Sexcatcher – recenzja książki – Volant (Michał Szatiło)

Volant (Michał Szatiło) – Sexcatcher

sexcatcher
sexcatcher

Dawno nie czytałem tak dobrej książki o uwodzeniu Kobiet. I jednocześnie dawno nie czytałem tak słabej książki o uwodzeniu Kobiet. Może to paradoks, ale książka autora bloga Volantification jest bardzo nierówna. Prawdopodobnie zawiera ona najlepsze plusy oraz najgorsze minusy ze swojego gatunku. A należy ona do kategorii określanej jako posuwnik, czyli co zrobić żeby posuwać dziewczyny.

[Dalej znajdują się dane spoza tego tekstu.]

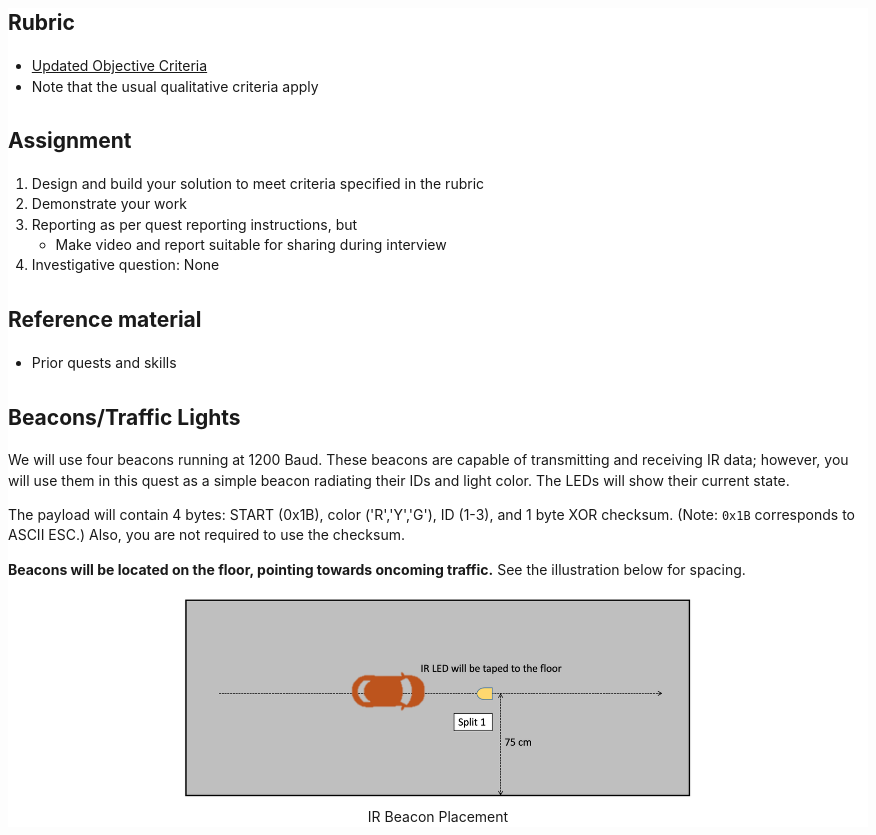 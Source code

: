 ## Rubric  
- [Updated Objective Criteria](/docs/rubrics/docs/rollup-rubric.pdf)
- Note that the usual qualitative criteria apply


## Assignment
1. Design and build your solution to meet criteria specified in the rubric
2. Demonstrate your work
3. Reporting as per quest reporting instructions, but
   - Make video and report suitable for sharing during interview
4. Investigative question: None


## Reference material
- Prior quests and skills

## Beacons/Traffic Lights

We will use four beacons running at 1200 Baud. These beacons are
capable of transmitting and receiving IR data; however, you will use
them in this quest as a simple beacon radiating their IDs and light
color. The LEDs will show their current state.

The payload will contain 4 bytes: START (0x1B), color ('R','Y','G'), ID (1-3),
and 1 byte XOR checksum. (Note: `0x1B` corresponds to ASCII ESC.)
Also, you are not required to use the checksum.

**Beacons will be located on the floor, pointing towards oncoming
  traffic.** See the illustration below for spacing.

<center><img src="/docs/images/spacing.png" width="60%" /></center>
<center>IR Beacon Placement</center>
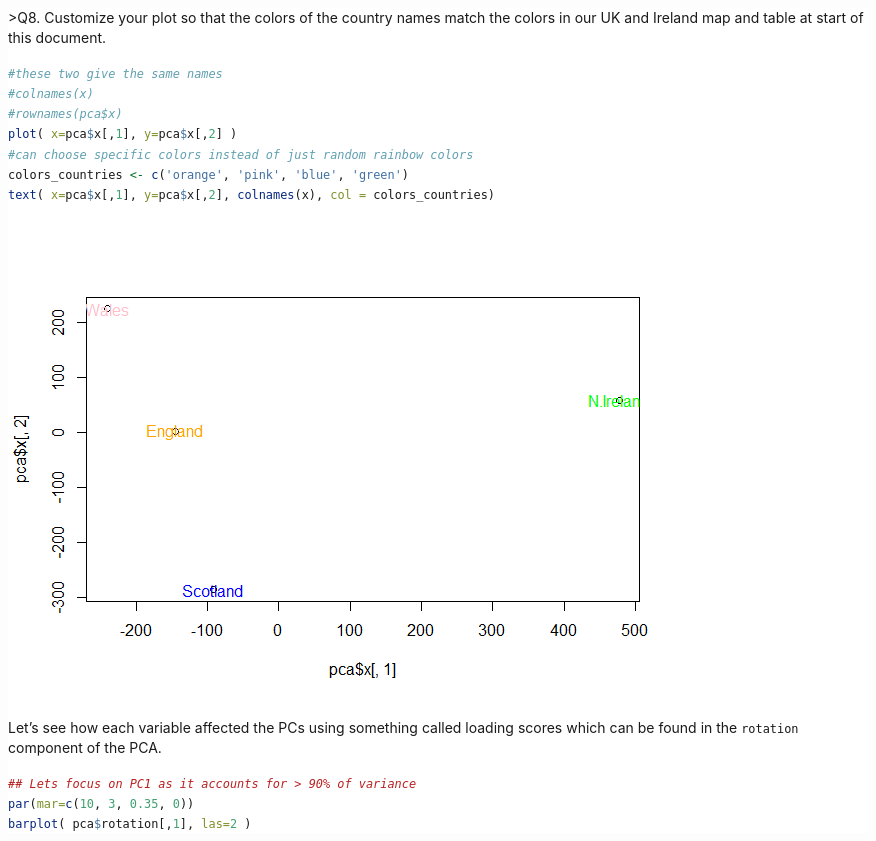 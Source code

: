 \>Q8. Customize your plot so that the colors of the country names match
the colors in our UK and Ireland map and table at start of this
document.

``` r
#these two give the same names
#colnames(x)
#rownames(pca$x)
plot( x=pca$x[,1], y=pca$x[,2] )
#can choose specific colors instead of just random rainbow colors
colors_countries <- c('orange', 'pink', 'blue', 'green')
text( x=pca$x[,1], y=pca$x[,2], colnames(x), col = colors_countries)
```

![](Class07_files/figure-commonmark/unnamed-chunk-25-1.png)

Let’s see how each variable affected the PCs using something called
loading scores which can be found in the `rotation` component of the
PCA.

``` r
## Lets focus on PC1 as it accounts for > 90% of variance 
par(mar=c(10, 3, 0.35, 0))
barplot( pca$rotation[,1], las=2 )
```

Definicja wprowadzona przez Neila Straussa w jego „Grze” więc proszę nie rzucać kamieniami w recenzenta – można je wykorzystać na samego autora.

Bo po lekturze jego dzieła mam bardzo poważne wątpliwości czy gość szanuje Kobiety. Wystarczy przeczytać jedną z pierwszych opisywanych historii w której opowiada jak na imprezie w klubie podszedł do jakiejś dziewczyny, zabrał ją do toalety, gdzie zrobiła mu loda z finałem na usta. Potem wyszedł stamtąd pierwszy z obietnicą spotkania się przy barze i zanim ona się tam pojawiła to typ odjechał taxówką. Co za bezmózg. Wystrzegajcie się takich ludzi. Najlepszym drogowskazem moralnym w podrywie jest zawsze „zostaw ją lepszą niż ją spotkałeś”, ale widocznie pan Szatiło jest na to za głupi. Bo gdyby taki nie był to nie pisałby o Kobietach, że „przez pierwsze dwa lata studiów kurwią się na potęgę”.

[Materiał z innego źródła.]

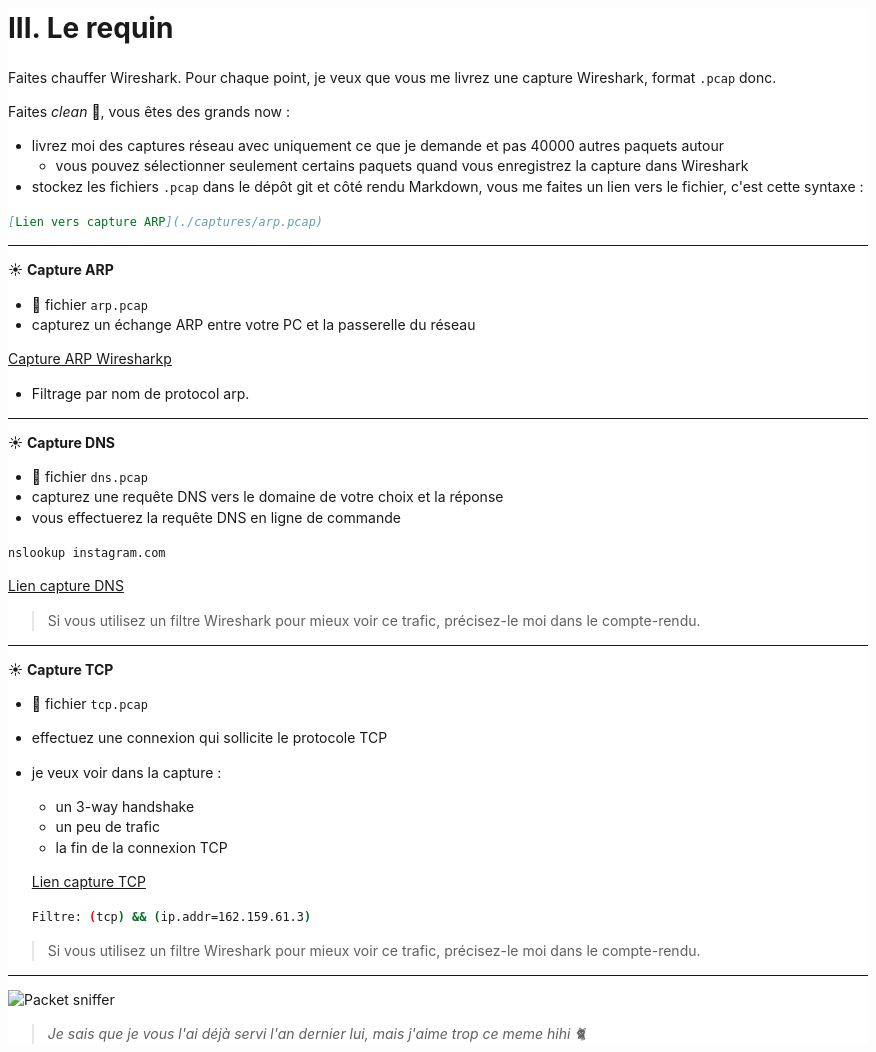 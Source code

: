 # III. Le requin

Faites chauffer Wireshark. Pour chaque point, je veux que vous me livrez une capture Wireshark, format `.pcap` donc.

Faites *clean* 🧹, vous êtes des grands now :

- livrez moi des captures réseau avec uniquement ce que je demande et pas 40000 autres paquets autour
  - vous pouvez sélectionner seulement certains paquets quand vous enregistrez la capture dans Wireshark
- stockez les fichiers `.pcap` dans le dépôt git et côté rendu Markdown, vous me faites un lien vers le fichier, c'est cette syntaxe :

```markdown
[Lien vers capture ARP](./captures/arp.pcap)
```

---

☀️ **Capture ARP**

- 📁 fichier `arp.pcap`
- capturez un échange ARP entre votre PC et la passerelle du réseau

[Capture ARP Wiresharkp](./src/arp.pcap)

- Filtrage par nom de protocol arp.

---

☀️ **Capture DNS**

- 📁 fichier `dns.pcap`
- capturez une requête DNS vers le domaine de votre choix et la réponse
- vous effectuerez la requête DNS en ligne de commande

```bash
nslookup instagram.com
```

[Lien capture DNS](./src/dns.pcap)

> Si vous utilisez un filtre Wireshark pour mieux voir ce trafic, précisez-le moi dans le compte-rendu.

---

☀️ **Capture TCP**

- 📁 fichier `tcp.pcap`
- effectuez une connexion qui sollicite le protocole TCP
- je veux voir dans la capture :
  - un 3-way handshake
  - un peu de trafic
  - la fin de la connexion TCP

  [Lien capture TCP](./src/tcp.pcap)

  ```bash
  Filtre: (tcp) && (ip.addr=162.159.61.3)
  ```

> Si vous utilisez un filtre Wireshark pour mieux voir ce trafic, précisez-le moi dans le compte-rendu.

---

![Packet sniffer](img/wireshark.jpg)

> *Je sais que je vous l'ai déjà servi l'an dernier lui, mais j'aime trop ce meme hihi 🐈* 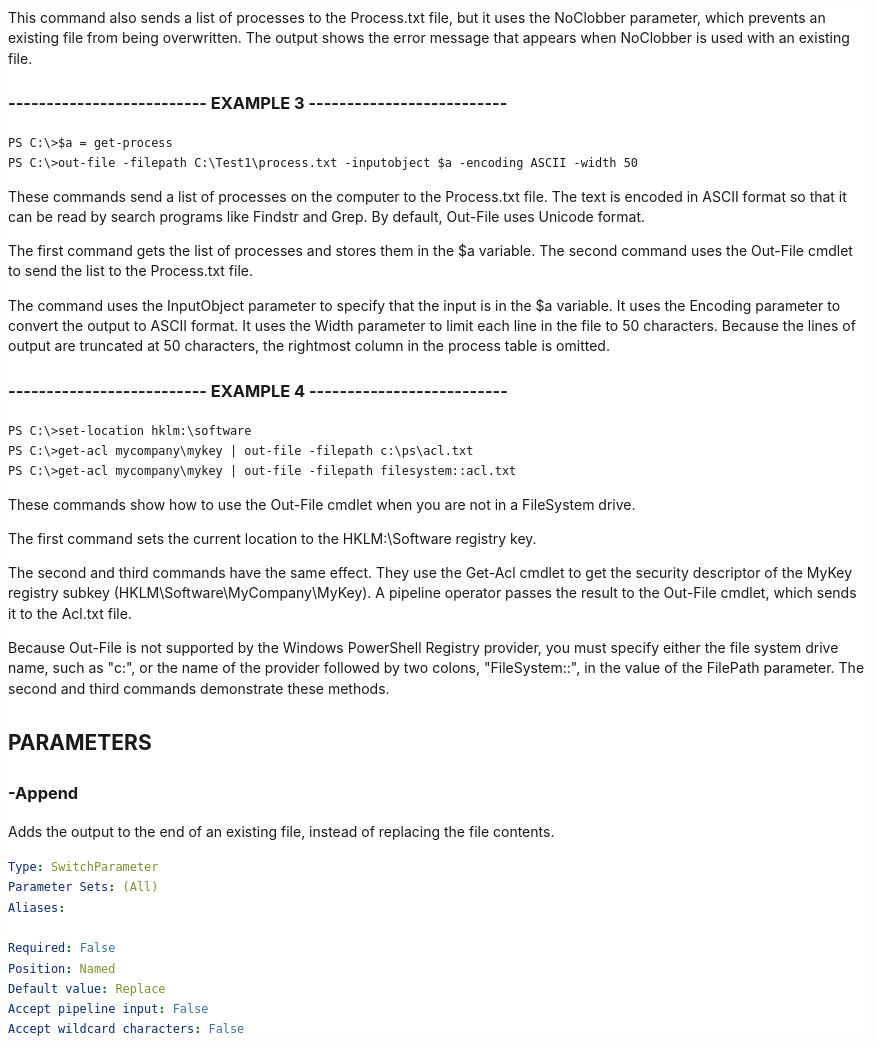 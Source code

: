 
This command also sends a list of processes to the Process.txt file, but it uses the NoClobber parameter, which prevents an existing file from being overwritten.
The output shows the error message that appears when NoClobber is used with an existing file.
### -------------------------- EXAMPLE 3 --------------------------
```
PS C:\>$a = get-process
PS C:\>out-file -filepath C:\Test1\process.txt -inputobject $a -encoding ASCII -width 50
```

These commands send a list of processes on the computer to the Process.txt file.
The text is encoded in ASCII format so that it can be read by search programs like Findstr and Grep.
By default, Out-File uses Unicode format.

The first command gets the list of processes and stores them in the $a variable.
The second command uses the Out-File cmdlet to send the list to the Process.txt file.

The command uses the InputObject parameter to specify that the input is in the $a variable.
It uses the Encoding parameter to convert the output to ASCII format.
It uses the Width parameter to limit each line in the file to 50 characters.
Because the lines of output are truncated at 50 characters, the rightmost column in the process table is omitted.
### -------------------------- EXAMPLE 4 --------------------------
```
PS C:\>set-location hklm:\software
PS C:\>get-acl mycompany\mykey | out-file -filepath c:\ps\acl.txt
PS C:\>get-acl mycompany\mykey | out-file -filepath filesystem::acl.txt
```

These commands show how to use the Out-File cmdlet when you are not in a FileSystem drive.

The first command sets the current location to the HKLM:\Software registry key.

The second and third commands have the same effect.
They use the Get-Acl cmdlet to get the security descriptor of the MyKey registry subkey (HKLM\Software\MyCompany\MyKey).
A pipeline operator passes the result to the Out-File cmdlet, which sends it to the Acl.txt file.

Because Out-File is not supported by the Windows PowerShell Registry provider, you must specify either the file system drive name, such as "c:", or the name of the provider followed by two colons, "FileSystem::", in the value of the FilePath parameter.
The second and third commands demonstrate these methods.
## PARAMETERS

### -Append
Adds the output to the end of an existing file, instead of replacing the file contents.

```yaml
Type: SwitchParameter
Parameter Sets: (All)
Aliases: 

Required: False
Position: Named
Default value: Replace
Accept pipeline input: False
Accept wildcard characters: False
```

Dla odmiany bardzo pozytywnie oceniam rozdziały w których tłumaczy jak wygląda życie Kobiet i od czego ono zależy. Miejscami bardzo trafnie je odkłamuje i nie robi tego wyłącznie na podstawie własnych doświadczeń, ale powołuje się też na klasykę psychologii ewolucyjnej. Przy okazji wspomina o „świętej trójcy” (to moje określenie) książek, czyli „Samolubny gen” Dawkinsa, „Czerwona królowa” Ridley’a i „Wojny plemników” Bakera – a to zawsze należy ocenić pozytywnie.

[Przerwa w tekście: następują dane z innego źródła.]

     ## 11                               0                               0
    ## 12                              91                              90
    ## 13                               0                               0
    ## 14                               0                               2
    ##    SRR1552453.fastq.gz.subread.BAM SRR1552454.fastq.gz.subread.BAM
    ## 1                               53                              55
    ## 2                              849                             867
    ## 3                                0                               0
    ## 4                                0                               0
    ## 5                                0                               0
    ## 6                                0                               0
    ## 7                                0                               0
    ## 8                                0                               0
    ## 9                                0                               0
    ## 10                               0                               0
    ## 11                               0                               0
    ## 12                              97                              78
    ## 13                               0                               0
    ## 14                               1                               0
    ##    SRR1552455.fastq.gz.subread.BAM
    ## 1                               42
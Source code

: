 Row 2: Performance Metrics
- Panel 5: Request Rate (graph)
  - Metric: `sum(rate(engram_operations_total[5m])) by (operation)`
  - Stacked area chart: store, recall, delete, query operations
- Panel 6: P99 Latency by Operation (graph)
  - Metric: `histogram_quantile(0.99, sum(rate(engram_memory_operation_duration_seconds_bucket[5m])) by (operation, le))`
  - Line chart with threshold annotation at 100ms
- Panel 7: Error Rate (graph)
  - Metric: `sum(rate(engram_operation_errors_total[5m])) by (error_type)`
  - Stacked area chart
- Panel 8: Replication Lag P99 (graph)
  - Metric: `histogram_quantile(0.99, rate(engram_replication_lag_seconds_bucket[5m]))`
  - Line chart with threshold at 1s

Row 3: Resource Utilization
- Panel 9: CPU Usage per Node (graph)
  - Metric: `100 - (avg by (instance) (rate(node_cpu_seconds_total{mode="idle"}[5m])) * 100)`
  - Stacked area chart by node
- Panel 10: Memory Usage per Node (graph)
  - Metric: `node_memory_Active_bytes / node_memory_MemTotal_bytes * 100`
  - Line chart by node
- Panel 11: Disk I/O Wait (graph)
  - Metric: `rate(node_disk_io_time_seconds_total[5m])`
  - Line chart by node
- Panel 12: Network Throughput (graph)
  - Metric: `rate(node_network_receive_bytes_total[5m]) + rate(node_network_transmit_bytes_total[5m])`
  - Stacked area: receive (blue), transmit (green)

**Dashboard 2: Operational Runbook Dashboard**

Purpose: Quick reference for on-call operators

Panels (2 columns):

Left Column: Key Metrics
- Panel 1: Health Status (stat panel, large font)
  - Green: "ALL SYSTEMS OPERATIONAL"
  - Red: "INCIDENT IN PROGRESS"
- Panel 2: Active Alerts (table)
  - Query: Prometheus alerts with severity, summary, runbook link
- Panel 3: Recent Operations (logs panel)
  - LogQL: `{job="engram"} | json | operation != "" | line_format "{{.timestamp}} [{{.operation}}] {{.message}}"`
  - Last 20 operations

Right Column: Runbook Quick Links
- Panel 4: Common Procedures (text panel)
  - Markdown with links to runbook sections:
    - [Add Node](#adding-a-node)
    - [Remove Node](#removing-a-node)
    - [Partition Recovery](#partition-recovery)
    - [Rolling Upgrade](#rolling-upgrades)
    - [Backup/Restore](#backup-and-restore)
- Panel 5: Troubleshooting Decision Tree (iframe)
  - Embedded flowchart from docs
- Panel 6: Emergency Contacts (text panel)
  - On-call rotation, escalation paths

Jednocześnie mocno frapujące jest jak ktoś może tak dobrze pisać o zasadach relacji z Kobietami i jednocześnie tak cringe’owo opowiadać historie z własnego życia. Żenująco się je czyta, a początkowy fragment książki gdy opowiada o swoim dzieciństwie to jakieś kompletne nieporozumienie i powinien być zakazany. Żenujących tekstów w książce jest wiele, by wymienić choćby: „Robi tak każdy seksualny Mojżesz, jakiego znam, a przed nim, zamiast morza, cały czas rozstępują się kolejne pary nóg.” albo „miałem w tym wyższą skuteczność niż w odnajdywaniu właściwego przycisku „Pobierz” na stronach z nielegalnym oprogramowaniem”.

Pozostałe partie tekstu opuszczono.